Nothing over 500W, and no loads under 4 Ohms. Probably hooking 2 coaxs together for an 8 Ohm load for testing bridging.

The wires are dinky though...like 20ga...but they're only about 10" long.

Oh, they both have short circuit protection.


----------



## t3sn4f2 (Jan 3, 2007)

ryan s said:


> I have 2 power supplies converted to 12V. One does 5A, the other 8A I believe. Both were enough to fire up a HID ballast, so they are capable.
> 
> *I know that amps rarely, if ever, draw their full current rating in normal use.* Would an 8A power supply be enough to bench an amp for basic functionality tests?
> 
> ...


That statement applies to averaged current draw only. An amp can and does easily draw max current at any point that the volume knob and the music calls for it to do so.


----------



## Oliver (Jun 25, 2007)

Try a 55 amp or higher supply for max testing of amplifier draw.

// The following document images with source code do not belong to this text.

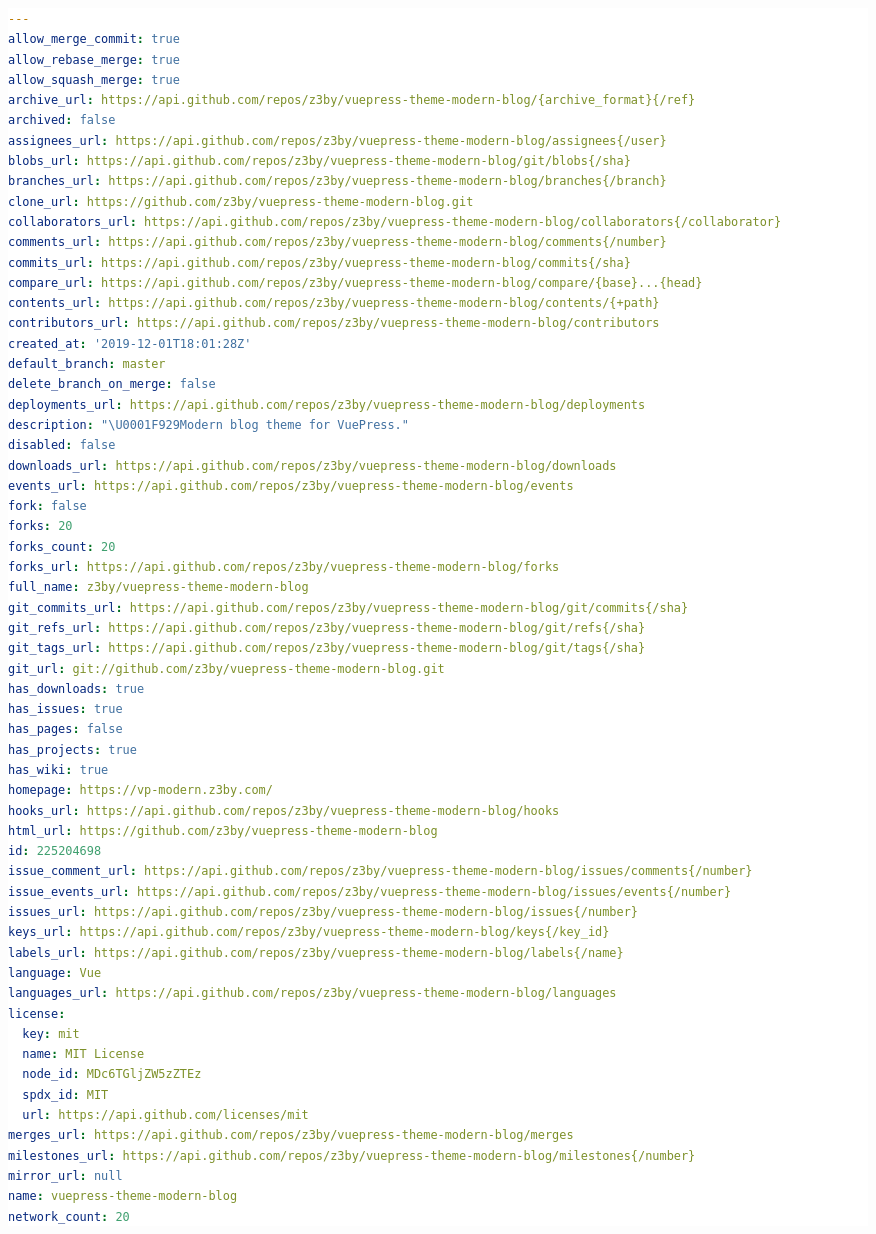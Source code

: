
 ```yaml
---
allow_merge_commit: true
allow_rebase_merge: true
allow_squash_merge: true
archive_url: https://api.github.com/repos/z3by/vuepress-theme-modern-blog/{archive_format}{/ref}
archived: false
assignees_url: https://api.github.com/repos/z3by/vuepress-theme-modern-blog/assignees{/user}
blobs_url: https://api.github.com/repos/z3by/vuepress-theme-modern-blog/git/blobs{/sha}
branches_url: https://api.github.com/repos/z3by/vuepress-theme-modern-blog/branches{/branch}
clone_url: https://github.com/z3by/vuepress-theme-modern-blog.git
collaborators_url: https://api.github.com/repos/z3by/vuepress-theme-modern-blog/collaborators{/collaborator}
comments_url: https://api.github.com/repos/z3by/vuepress-theme-modern-blog/comments{/number}
commits_url: https://api.github.com/repos/z3by/vuepress-theme-modern-blog/commits{/sha}
compare_url: https://api.github.com/repos/z3by/vuepress-theme-modern-blog/compare/{base}...{head}
contents_url: https://api.github.com/repos/z3by/vuepress-theme-modern-blog/contents/{+path}
contributors_url: https://api.github.com/repos/z3by/vuepress-theme-modern-blog/contributors
created_at: '2019-12-01T18:01:28Z'
default_branch: master
delete_branch_on_merge: false
deployments_url: https://api.github.com/repos/z3by/vuepress-theme-modern-blog/deployments
description: "\U0001F929Modern blog theme for VuePress."
disabled: false
downloads_url: https://api.github.com/repos/z3by/vuepress-theme-modern-blog/downloads
events_url: https://api.github.com/repos/z3by/vuepress-theme-modern-blog/events
fork: false
forks: 20
forks_count: 20
forks_url: https://api.github.com/repos/z3by/vuepress-theme-modern-blog/forks
full_name: z3by/vuepress-theme-modern-blog
git_commits_url: https://api.github.com/repos/z3by/vuepress-theme-modern-blog/git/commits{/sha}
git_refs_url: https://api.github.com/repos/z3by/vuepress-theme-modern-blog/git/refs{/sha}
git_tags_url: https://api.github.com/repos/z3by/vuepress-theme-modern-blog/git/tags{/sha}
git_url: git://github.com/z3by/vuepress-theme-modern-blog.git
has_downloads: true
has_issues: true
has_pages: false
has_projects: true
has_wiki: true
homepage: https://vp-modern.z3by.com/
hooks_url: https://api.github.com/repos/z3by/vuepress-theme-modern-blog/hooks
html_url: https://github.com/z3by/vuepress-theme-modern-blog
id: 225204698
issue_comment_url: https://api.github.com/repos/z3by/vuepress-theme-modern-blog/issues/comments{/number}
issue_events_url: https://api.github.com/repos/z3by/vuepress-theme-modern-blog/issues/events{/number}
issues_url: https://api.github.com/repos/z3by/vuepress-theme-modern-blog/issues{/number}
keys_url: https://api.github.com/repos/z3by/vuepress-theme-modern-blog/keys{/key_id}
labels_url: https://api.github.com/repos/z3by/vuepress-theme-modern-blog/labels{/name}
language: Vue
languages_url: https://api.github.com/repos/z3by/vuepress-theme-modern-blog/languages
license:
  key: mit
  name: MIT License
  node_id: MDc6TGljZW5zZTEz
  spdx_id: MIT
  url: https://api.github.com/licenses/mit
merges_url: https://api.github.com/repos/z3by/vuepress-theme-modern-blog/merges
milestones_url: https://api.github.com/repos/z3by/vuepress-theme-modern-blog/milestones{/number}
mirror_url: null
name: vuepress-theme-modern-blog
network_count: 20
```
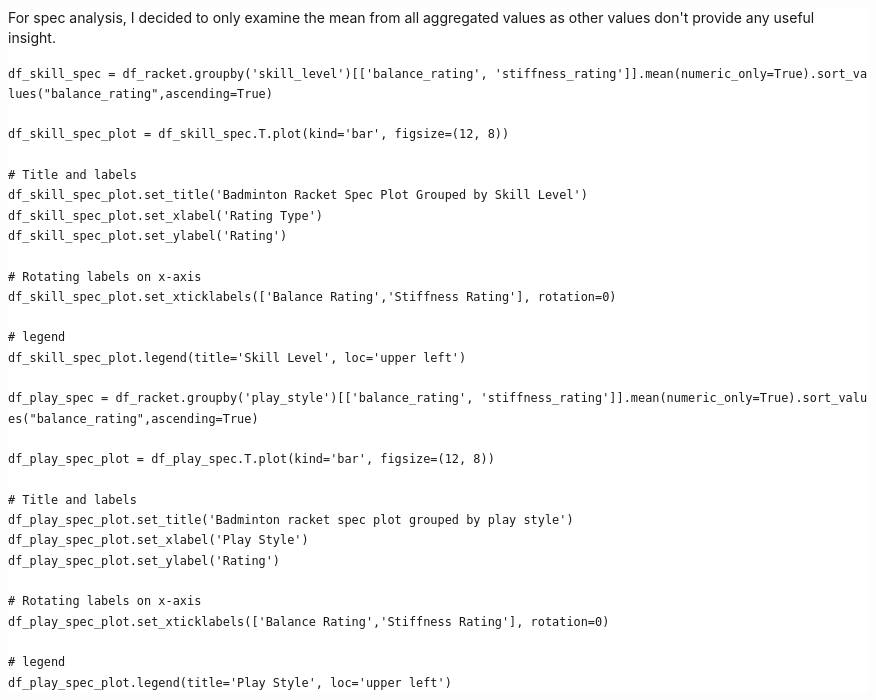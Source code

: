 
For spec analysis, I decided to only examine the mean from all aggregated values as other values don't provide any useful insight. 
```
df_skill_spec = df_racket.groupby('skill_level')[['balance_rating', 'stiffness_rating']].mean(numeric_only=True).sort_values("balance_rating",ascending=True)

df_skill_spec_plot = df_skill_spec.T.plot(kind='bar', figsize=(12, 8))

# Title and labels
df_skill_spec_plot.set_title('Badminton Racket Spec Plot Grouped by Skill Level')
df_skill_spec_plot.set_xlabel('Rating Type')
df_skill_spec_plot.set_ylabel('Rating')

# Rotating labels on x-axis 
df_skill_spec_plot.set_xticklabels(['Balance Rating','Stiffness Rating'], rotation=0)

# legend
df_skill_spec_plot.legend(title='Skill Level', loc='upper left')

df_play_spec = df_racket.groupby('play_style')[['balance_rating', 'stiffness_rating']].mean(numeric_only=True).sort_values("balance_rating",ascending=True)

df_play_spec_plot = df_play_spec.T.plot(kind='bar', figsize=(12, 8))

# Title and labels
df_play_spec_plot.set_title('Badminton racket spec plot grouped by play style')
df_play_spec_plot.set_xlabel('Play Style')
df_play_spec_plot.set_ylabel('Rating')

# Rotating labels on x-axis
df_play_spec_plot.set_xticklabels(['Balance Rating','Stiffness Rating'], rotation=0)

# legend
df_play_spec_plot.legend(title='Play Style', loc='upper left')
```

http://cgi.ebay.com/34-Amp-12-Volt-...emQQptZLH_DefaultDomain_0?hash=item3359f78e45



> This Power Supply Is Brand New Adjustable Voltage 10 to 13.8 VDC
> 12 (13+) volt DC 34 Amp Regulated Switching Power Supply


Mebbe something like this ^^^^


----------



## turbo5upra (Oct 3, 2008)

I have a 12 amp.... It to me is more than enough to power up a amp and give it a decent "run". Don't most amps idle @ 2 or under amps?


----------



## [email protected] (Jun 12, 2008)

I have a old computer power supply I converted for use. It works fine for anythign I have thrown at it. I think I get around 20 amps with all my wires combined. I use it to te4st amps when I get them and to run an amp on speakers to break them in. I have used it on a 5-ch amp with no problems


----------



## Oliver (Jun 25, 2007)

Ohm's Law: E = IR ; I = E/R ; R = E/I


----------



## t3sn4f2 (Jan 3, 2007)

a$$hole said:


> Ohm's Law: E = IR ; I = E/R ; R = E/I


doo da mafe


----------



## ErinH (Feb 14, 2007)

The fuse rating onan amp can be an indicator but nothing more. Keep in mind the fuse rating will be a worst case scenario. You won't likely won't be loading all channels down unless its a mono amp. 
Also the efficiency will work against you.


----------



## ryan s (Dec 19, 2006)

Ugh...math. That's why I have a BA :laugh:

For example, I have an old Phoenix Gold MS250 I need to test. It has a 25A fuse. Since I'm not going to push it, how much draw should I count on? Are there any formulas for efficiency as the volume is increased/decreased? I'm used to calculating for "max draw, full tilt" but I don't know if there are any ratios or something as a guide for "quarter tilt" or whatever.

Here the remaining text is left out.